Service Bus for Windows and expired certificate

In our infrastructure we are using Service Bus for Windows. It fits good into our stack of MS technologies.

During initial setup we configured our farm with wildcard certificate used for every service that requires communicating over SSL. Occasionally the certificate has expired and farm stopped working. As it always happens no one has requested it in advance. Fix seemed quite easy and straightforward:

  1. Request certificate
  2. Install certificate
  3. Set it for farm
  4. Profit

But it turned out not so easy. Simple PowerShell command hadn't helped me:

$thumb = '<new cert. thimbprint>'
Set-SBCertificate -FarmCertificateThumbprint $thumb -EncryptionCertificateThumbprint $thumb

System.InvalidOperationException: Certificate requested with thumbprint '<expired cert. thumbprint>' not found in the certificate store LocalMachine\My.
   at Microsoft.ServiceBus.Commands.Common.DBEncryptionHelper.FindCert(String thumbprint)
...

Okay. We can't do almost anything now with that service bus farm, because of expired certificate. Without thinking twice I set date back the day before, when expired cert was still valid. And tried again:

$thumb = '<new cert. thimbprint>'
Set-SBCertificate -FarmCertificateThumbprint $thumb -EncryptionCertificateThumbprint $thumb

Set-SBCertificate : Certificate requested with thumbprint <new cert. thumbprint> not found in the certificate store LocalMachine\My.
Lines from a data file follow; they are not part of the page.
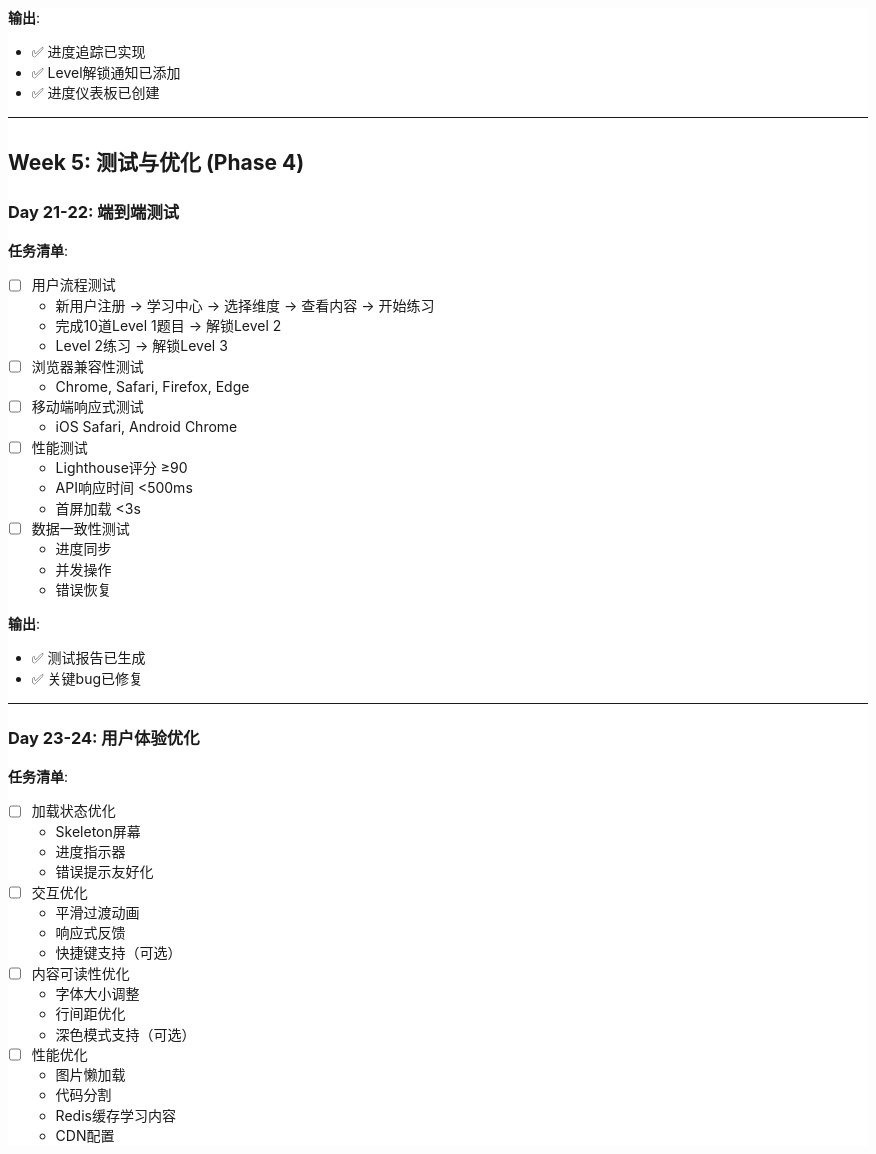 **输出**:
- ✅ 进度追踪已实现
- ✅ Level解锁通知已添加
- ✅ 进度仪表板已创建

---

## Week 5: 测试与优化 (Phase 4)

### Day 21-22: 端到端测试

**任务清单**:
- [ ] 用户流程测试
  - 新用户注册 → 学习中心 → 选择维度 → 查看内容 → 开始练习
  - 完成10道Level 1题目 → 解锁Level 2
  - Level 2练习 → 解锁Level 3
- [ ] 浏览器兼容性测试
  - Chrome, Safari, Firefox, Edge
- [ ] 移动端响应式测试
  - iOS Safari, Android Chrome
- [ ] 性能测试
  - Lighthouse评分 ≥90
  - API响应时间 <500ms
  - 首屏加载 <3s
- [ ] 数据一致性测试
  - 进度同步
  - 并发操作
  - 错误恢复

**输出**:
- ✅ 测试报告已生成
- ✅ 关键bug已修复

---

### Day 23-24: 用户体验优化

**任务清单**:
- [ ] 加载状态优化
  - Skeleton屏幕
  - 进度指示器
  - 错误提示友好化
- [ ] 交互优化
  - 平滑过渡动画
  - 响应式反馈
  - 快捷键支持（可选）
- [ ] 内容可读性优化
  - 字体大小调整
  - 行间距优化
  - 深色模式支持（可选）
- [ ] 性能优化
  - 图片懒加载
  - 代码分割
  - Redis缓存学习内容
  - CDN配置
How could that be? I checked permissions, reinstalled, set permissions again... It was very confusing so I took ILSpy and checked what was actually happening inside of Service Bus cmdleds:

[ValidateClusterCertificate, Parameter(Mandatory = false, HelpMessageBaseName = "Microsoft.ServiceBus.Commands", HelpMessageResourceId = "ClusterCertificateThumbprint", ParameterSetName = "FarmAndEncryptionCert")]
    public string FarmCertificateThumbprint
    {
        get;
        set;
    }

That attribute ValidateClusterCertificate looked like the one who can create a problem.

[AttributeUsage(AttributeTargets.Property, AllowMultiple = false)]
internal sealed class ValidateClusterCertificateAttribute : ValidateArgumentsAttribute
{
    public static void Validate(string thumbprint)
    {
        if (string.IsNullOrWhiteSpace(thumbprint))
        {
            throw new ValidationMetadataException(SR.ParameterNullOrWhiteSpace);
        }
        X509Store x509Store = new X509Store(StoreName.My, StoreLocation.LocalMachine);
        x509Store.Open(OpenFlags.ReadOnly);
        X509Certificate2 x509Certificate;
        try
        {
            x509Certificate = x509Store.Certificates.Find(X509FindType.FindByThumbprint, thumbprint, true).OfType<X509Certificate2>().SingleOrDefault<X509Certificate2>();
            if (x509Certificate == null)
            {
                throw new ValidationMetadataException(string.Format(CultureInfo.CurrentCulture, SR.ThumbprintNotFound, new object[]
                {
                    thumbprint
                }));
            }
        }
        finally
        {
            x509Store.Close();
        }

So it just tries to find only valid certificates in private store. Check this signature of Find method

public X509Certificate2Collection Find(
	X509FindType findType,
	Object findValue,
	bool validOnly
)

Okay. Maybe I could find the date when both certificates were valid? No way.
Expired certificate was not valid after May X, ‎2015 12:38:00 PM.
New one was not valid before May ‎X, ‎2015 4:00:00 PM.
Very funny :)

Since it was staging environment I just reinstalled the farm with the new certificate and configured namespaces with pair of commands. Note that to remove Service Bus host and farm properly I still had to rollback date the day before.

Summary:

  • renew certificates in advance
  • make a plan of switching certificates

P.S. After finishing configuring I realized that in case of high importance of data inside of Service Bus it can be saved by using intermediate self-signed certificate. The flow is: rollback date -> install valid self-signed cert -> set actual date and time -> install proper renewed certificate.